**DIRECTIONS FOR THIS TASK:** Whenever a line of the records below contains the word "case", copy that line.

___ RECORDS TO USE

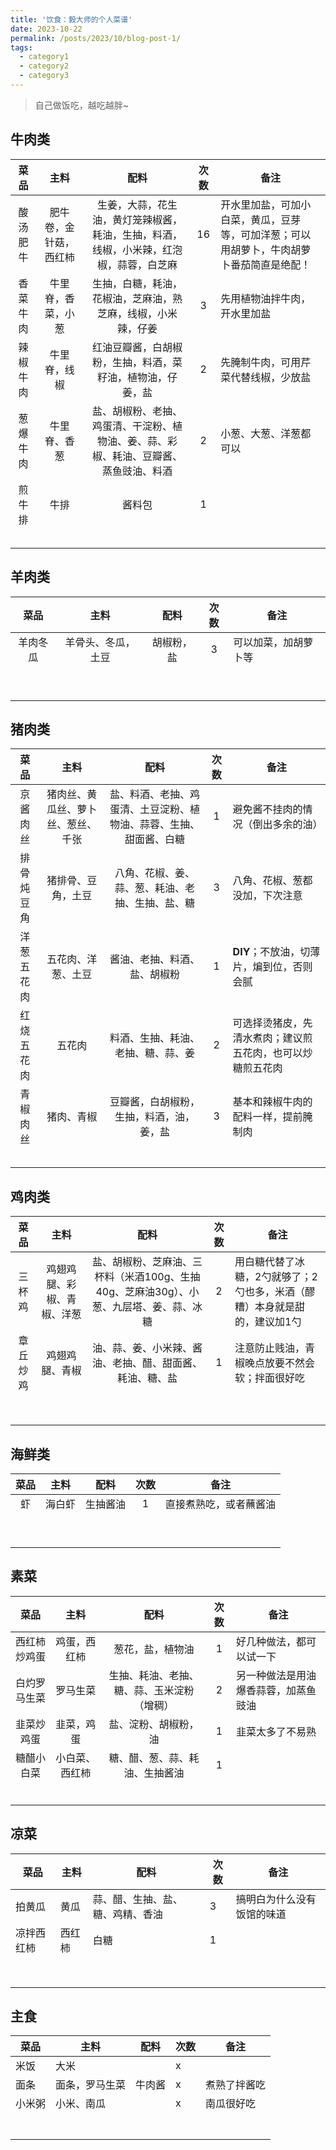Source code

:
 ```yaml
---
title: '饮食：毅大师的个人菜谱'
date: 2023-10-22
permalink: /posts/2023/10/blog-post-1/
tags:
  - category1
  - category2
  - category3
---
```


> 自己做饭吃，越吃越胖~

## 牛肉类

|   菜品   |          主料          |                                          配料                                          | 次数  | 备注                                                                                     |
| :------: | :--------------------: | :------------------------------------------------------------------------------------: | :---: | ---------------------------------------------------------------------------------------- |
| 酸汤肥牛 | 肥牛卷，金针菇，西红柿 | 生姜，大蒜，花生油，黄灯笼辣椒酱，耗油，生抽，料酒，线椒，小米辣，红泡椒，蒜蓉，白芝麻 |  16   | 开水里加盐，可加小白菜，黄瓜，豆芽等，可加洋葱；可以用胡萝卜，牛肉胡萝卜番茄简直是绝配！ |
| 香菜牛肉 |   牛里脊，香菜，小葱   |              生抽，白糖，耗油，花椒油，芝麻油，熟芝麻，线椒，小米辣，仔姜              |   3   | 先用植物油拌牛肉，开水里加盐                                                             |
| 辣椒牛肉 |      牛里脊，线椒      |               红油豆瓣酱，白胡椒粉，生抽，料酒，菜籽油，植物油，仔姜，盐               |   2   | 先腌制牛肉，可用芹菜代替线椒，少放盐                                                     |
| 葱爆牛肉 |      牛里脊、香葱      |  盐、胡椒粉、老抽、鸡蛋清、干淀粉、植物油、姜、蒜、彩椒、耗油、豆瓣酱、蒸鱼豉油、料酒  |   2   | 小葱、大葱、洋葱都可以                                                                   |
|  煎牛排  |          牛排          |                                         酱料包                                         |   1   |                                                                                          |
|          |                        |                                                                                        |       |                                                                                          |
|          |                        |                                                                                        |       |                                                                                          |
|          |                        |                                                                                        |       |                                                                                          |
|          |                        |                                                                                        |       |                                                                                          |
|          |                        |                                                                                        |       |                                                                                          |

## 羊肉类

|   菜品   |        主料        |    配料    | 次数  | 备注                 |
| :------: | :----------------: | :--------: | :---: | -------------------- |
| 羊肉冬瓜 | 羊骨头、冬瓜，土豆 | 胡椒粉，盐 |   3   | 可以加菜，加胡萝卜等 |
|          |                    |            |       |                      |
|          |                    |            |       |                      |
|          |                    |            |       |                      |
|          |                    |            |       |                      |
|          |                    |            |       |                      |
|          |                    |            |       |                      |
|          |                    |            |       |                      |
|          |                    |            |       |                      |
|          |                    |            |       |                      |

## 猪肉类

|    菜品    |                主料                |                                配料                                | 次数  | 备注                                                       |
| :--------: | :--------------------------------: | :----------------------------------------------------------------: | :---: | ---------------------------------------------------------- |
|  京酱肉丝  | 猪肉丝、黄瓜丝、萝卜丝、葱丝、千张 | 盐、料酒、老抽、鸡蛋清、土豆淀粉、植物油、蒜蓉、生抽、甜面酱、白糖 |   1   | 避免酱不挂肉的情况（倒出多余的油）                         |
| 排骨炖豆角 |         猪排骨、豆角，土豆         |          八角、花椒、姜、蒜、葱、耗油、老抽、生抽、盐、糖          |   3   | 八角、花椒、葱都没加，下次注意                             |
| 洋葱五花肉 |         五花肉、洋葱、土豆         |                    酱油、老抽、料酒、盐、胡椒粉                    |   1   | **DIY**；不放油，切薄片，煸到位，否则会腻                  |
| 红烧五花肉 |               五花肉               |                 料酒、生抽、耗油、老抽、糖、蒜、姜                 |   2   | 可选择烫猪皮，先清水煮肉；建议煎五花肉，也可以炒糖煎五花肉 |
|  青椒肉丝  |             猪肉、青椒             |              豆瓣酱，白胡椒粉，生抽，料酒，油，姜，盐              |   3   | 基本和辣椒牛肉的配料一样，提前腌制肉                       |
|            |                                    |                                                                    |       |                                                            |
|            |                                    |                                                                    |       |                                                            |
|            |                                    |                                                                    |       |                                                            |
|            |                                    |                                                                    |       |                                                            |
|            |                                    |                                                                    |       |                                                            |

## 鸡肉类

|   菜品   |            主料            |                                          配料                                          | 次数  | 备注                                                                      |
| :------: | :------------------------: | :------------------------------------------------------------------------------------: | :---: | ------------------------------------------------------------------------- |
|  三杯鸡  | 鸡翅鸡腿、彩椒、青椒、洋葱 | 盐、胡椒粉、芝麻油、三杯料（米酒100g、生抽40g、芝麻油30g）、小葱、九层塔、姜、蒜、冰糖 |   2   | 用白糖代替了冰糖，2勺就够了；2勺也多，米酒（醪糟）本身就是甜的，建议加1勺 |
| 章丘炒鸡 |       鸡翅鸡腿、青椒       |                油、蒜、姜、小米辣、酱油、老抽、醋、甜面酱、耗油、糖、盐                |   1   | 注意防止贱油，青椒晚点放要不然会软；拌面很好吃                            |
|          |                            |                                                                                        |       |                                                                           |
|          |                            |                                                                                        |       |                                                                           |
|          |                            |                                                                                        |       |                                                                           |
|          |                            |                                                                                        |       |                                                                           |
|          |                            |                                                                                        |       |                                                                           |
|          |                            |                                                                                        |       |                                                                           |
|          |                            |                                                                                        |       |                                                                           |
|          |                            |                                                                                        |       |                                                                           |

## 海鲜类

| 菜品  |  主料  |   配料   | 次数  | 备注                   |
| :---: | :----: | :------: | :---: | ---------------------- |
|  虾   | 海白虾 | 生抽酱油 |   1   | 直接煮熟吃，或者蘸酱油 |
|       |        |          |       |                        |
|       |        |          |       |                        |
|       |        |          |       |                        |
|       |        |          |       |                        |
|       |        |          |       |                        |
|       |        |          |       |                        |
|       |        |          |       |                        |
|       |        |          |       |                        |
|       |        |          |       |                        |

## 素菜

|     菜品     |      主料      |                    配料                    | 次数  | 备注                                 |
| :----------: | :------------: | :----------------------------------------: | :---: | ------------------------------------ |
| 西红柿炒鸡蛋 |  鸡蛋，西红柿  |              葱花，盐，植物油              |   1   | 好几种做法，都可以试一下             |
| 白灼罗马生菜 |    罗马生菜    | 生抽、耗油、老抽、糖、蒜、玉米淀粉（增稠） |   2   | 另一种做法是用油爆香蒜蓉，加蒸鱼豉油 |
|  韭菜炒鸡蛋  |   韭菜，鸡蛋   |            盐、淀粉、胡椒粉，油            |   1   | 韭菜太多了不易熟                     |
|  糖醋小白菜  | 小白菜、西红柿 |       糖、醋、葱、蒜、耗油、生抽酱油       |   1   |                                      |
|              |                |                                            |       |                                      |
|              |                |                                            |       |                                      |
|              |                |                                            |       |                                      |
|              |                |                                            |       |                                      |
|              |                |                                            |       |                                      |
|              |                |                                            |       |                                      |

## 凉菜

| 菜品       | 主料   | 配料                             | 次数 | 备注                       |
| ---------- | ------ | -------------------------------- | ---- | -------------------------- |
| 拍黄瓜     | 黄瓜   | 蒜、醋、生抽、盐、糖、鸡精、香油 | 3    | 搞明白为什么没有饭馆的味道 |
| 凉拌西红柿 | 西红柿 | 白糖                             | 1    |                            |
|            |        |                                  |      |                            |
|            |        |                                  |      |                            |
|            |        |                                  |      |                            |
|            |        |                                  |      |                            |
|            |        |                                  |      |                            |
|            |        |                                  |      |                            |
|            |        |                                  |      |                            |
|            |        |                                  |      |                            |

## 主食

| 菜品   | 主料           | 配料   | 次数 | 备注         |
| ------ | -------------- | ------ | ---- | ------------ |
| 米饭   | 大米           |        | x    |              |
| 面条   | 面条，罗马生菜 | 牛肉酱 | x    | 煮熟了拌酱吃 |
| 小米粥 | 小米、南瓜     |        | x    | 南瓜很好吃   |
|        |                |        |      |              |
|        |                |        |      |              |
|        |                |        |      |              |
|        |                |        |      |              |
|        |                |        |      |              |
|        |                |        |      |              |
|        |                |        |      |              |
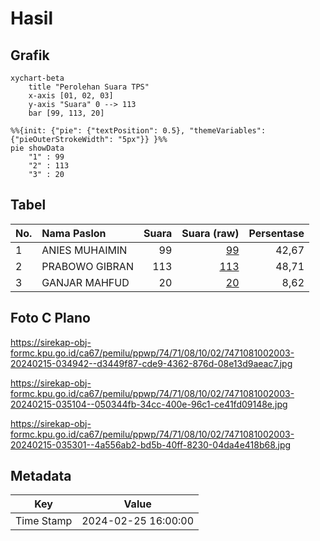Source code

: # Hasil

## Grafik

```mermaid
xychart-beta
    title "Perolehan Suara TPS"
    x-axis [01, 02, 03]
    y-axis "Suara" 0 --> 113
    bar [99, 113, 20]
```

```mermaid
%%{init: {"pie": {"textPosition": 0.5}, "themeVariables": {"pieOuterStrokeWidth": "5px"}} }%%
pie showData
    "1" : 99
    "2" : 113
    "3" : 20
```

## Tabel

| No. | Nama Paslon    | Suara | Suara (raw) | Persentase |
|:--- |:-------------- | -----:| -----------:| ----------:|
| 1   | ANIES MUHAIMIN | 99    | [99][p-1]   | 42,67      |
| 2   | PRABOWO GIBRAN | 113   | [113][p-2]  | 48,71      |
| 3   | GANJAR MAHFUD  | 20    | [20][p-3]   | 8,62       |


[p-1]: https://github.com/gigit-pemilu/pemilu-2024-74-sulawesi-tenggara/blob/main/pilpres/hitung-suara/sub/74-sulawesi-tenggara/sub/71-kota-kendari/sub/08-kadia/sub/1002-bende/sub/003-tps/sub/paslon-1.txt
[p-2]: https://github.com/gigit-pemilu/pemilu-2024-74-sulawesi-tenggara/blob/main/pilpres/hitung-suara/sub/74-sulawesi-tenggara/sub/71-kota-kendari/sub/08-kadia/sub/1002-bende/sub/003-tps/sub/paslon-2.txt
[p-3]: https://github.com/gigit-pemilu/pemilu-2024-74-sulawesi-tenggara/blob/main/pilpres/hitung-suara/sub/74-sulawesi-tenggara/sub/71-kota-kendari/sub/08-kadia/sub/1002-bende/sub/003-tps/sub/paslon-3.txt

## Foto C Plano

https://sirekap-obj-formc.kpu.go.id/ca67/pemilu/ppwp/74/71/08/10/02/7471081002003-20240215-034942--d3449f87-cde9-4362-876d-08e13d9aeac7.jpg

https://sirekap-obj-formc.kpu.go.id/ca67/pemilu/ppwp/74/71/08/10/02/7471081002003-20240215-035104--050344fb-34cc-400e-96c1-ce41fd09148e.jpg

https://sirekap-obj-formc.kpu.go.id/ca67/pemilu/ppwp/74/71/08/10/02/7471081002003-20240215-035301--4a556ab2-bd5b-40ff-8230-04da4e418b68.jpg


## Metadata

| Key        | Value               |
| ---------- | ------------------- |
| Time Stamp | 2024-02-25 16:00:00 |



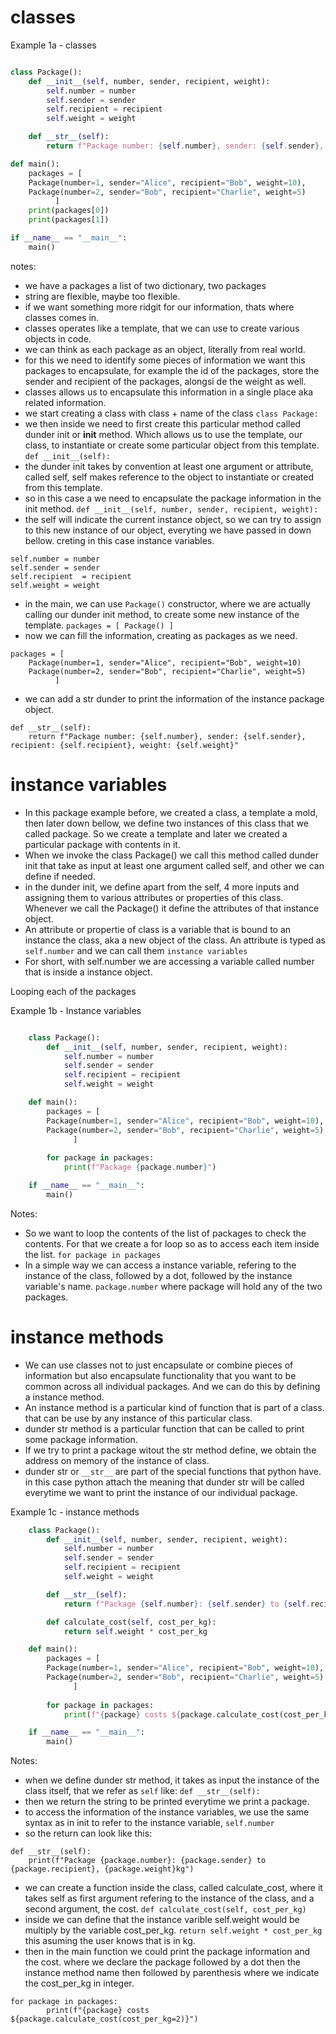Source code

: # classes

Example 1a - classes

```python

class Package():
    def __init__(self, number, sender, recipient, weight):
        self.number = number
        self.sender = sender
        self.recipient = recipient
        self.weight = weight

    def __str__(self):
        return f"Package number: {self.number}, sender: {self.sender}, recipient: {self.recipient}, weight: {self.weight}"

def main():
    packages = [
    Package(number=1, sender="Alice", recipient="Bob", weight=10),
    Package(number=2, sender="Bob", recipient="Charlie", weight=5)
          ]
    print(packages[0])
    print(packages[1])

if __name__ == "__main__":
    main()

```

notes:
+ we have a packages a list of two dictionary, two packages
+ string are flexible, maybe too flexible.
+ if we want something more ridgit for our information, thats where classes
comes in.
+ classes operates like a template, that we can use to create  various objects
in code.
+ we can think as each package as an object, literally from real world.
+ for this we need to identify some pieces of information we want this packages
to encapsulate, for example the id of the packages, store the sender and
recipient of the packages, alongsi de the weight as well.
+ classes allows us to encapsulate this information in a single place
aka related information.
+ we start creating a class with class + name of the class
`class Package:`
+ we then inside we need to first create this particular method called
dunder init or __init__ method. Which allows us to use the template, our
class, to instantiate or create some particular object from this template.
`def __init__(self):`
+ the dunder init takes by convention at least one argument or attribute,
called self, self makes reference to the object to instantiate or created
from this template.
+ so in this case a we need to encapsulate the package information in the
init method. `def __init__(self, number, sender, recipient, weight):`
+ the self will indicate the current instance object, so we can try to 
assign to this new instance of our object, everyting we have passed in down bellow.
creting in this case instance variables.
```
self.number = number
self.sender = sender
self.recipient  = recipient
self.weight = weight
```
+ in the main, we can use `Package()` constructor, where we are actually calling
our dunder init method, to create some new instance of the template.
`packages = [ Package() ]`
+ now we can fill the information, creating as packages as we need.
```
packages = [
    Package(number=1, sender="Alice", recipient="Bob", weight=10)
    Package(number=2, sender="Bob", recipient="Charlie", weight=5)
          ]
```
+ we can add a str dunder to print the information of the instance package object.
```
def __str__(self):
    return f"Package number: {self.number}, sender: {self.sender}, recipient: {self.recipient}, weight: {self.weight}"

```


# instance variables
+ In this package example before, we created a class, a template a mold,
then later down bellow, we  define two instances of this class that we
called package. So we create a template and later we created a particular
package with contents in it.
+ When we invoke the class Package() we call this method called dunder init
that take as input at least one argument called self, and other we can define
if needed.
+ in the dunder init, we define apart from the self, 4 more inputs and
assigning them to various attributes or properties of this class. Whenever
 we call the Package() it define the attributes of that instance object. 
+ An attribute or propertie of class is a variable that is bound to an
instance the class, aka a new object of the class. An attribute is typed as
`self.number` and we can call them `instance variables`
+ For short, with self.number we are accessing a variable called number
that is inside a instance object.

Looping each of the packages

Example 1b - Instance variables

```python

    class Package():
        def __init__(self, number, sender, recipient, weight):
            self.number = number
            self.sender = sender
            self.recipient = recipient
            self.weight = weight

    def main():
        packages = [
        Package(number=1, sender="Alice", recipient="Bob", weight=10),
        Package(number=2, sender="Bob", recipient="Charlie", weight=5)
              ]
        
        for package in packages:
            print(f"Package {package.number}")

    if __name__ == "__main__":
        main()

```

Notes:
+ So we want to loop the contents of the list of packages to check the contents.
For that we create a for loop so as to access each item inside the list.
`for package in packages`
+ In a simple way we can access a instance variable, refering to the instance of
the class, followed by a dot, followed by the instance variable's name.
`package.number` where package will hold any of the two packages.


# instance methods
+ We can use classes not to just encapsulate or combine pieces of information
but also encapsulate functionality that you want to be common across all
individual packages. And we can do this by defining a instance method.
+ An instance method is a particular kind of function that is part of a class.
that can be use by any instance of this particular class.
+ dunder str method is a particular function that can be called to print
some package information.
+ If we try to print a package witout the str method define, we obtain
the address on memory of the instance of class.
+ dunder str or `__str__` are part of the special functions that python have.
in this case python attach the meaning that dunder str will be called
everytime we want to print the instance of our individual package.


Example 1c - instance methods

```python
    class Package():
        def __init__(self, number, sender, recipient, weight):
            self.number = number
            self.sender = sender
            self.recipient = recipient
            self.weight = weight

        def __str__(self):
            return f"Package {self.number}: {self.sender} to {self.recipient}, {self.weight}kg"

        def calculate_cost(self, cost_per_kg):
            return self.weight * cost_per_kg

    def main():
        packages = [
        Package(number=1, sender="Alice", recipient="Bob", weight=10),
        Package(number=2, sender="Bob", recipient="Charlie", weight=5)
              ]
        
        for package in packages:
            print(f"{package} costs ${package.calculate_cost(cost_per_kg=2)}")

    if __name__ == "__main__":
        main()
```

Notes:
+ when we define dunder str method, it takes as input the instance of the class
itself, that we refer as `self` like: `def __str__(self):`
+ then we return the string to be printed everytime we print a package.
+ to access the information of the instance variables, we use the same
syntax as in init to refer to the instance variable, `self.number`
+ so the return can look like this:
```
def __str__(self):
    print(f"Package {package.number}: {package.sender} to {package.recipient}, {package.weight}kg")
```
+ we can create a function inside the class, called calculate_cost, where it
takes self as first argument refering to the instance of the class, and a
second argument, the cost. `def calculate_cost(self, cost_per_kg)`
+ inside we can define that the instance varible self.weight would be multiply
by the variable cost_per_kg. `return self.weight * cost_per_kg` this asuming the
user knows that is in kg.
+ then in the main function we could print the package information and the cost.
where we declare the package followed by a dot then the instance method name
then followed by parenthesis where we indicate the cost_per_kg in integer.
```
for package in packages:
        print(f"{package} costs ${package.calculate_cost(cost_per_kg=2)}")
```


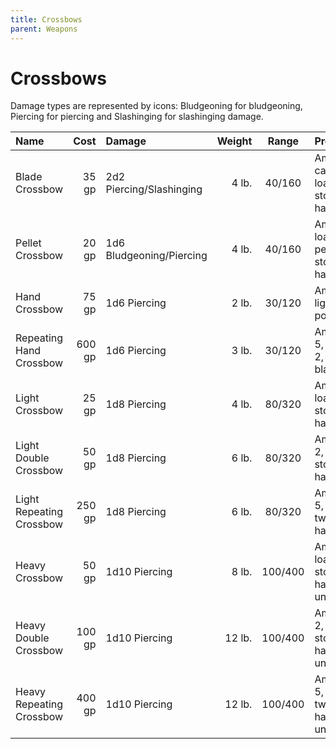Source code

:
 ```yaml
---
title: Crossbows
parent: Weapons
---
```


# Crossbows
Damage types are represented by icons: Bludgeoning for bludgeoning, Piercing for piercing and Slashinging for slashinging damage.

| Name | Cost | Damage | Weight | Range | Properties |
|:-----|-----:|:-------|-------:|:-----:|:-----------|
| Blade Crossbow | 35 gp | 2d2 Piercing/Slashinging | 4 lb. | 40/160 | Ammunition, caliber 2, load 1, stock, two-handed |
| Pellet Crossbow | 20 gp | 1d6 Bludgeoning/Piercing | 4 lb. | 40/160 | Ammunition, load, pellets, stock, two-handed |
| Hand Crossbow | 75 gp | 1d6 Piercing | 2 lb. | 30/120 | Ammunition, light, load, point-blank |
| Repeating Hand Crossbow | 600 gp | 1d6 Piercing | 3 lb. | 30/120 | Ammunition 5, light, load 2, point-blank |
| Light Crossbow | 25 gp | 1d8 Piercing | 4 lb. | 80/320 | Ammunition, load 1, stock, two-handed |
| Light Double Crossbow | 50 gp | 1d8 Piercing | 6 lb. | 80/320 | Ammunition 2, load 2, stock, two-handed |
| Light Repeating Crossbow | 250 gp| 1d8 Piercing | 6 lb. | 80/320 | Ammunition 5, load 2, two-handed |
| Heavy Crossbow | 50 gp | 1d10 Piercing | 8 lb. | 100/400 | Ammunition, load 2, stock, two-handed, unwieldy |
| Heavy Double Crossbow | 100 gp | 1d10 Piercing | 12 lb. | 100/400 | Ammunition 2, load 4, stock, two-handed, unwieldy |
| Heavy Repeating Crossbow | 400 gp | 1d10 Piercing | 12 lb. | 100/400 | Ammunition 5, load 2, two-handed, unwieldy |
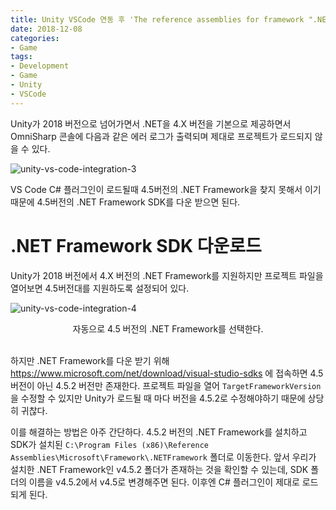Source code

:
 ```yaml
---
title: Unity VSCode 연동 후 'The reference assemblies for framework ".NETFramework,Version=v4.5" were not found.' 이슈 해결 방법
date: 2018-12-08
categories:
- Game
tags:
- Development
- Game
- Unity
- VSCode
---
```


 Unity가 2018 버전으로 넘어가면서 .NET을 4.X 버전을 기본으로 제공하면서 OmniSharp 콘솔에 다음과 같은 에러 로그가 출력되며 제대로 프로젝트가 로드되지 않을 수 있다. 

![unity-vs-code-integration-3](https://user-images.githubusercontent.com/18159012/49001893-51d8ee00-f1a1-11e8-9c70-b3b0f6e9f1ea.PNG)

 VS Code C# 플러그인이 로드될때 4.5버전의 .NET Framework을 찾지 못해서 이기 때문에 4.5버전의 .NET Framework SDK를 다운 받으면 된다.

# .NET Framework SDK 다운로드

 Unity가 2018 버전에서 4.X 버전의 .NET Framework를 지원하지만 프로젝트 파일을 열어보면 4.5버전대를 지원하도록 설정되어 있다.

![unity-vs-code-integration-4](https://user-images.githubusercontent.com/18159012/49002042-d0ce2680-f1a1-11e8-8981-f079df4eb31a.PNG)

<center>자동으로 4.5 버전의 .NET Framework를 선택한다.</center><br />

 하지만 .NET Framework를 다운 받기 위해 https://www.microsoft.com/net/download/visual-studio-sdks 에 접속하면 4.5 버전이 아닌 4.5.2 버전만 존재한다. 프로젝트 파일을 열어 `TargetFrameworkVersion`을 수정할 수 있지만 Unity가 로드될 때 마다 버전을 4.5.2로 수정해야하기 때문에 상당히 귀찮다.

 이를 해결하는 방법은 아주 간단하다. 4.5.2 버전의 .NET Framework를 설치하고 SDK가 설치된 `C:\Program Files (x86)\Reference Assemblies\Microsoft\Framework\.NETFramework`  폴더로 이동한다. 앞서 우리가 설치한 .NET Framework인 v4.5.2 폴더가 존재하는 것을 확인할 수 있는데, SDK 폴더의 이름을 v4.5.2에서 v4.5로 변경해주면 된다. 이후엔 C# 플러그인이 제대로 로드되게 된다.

______

**FINISHED TASK:**
+ so in this case a we need to encapsulate the package information in the
creting in this case instance variables.
in this case python attach the meaning that dunder str will be called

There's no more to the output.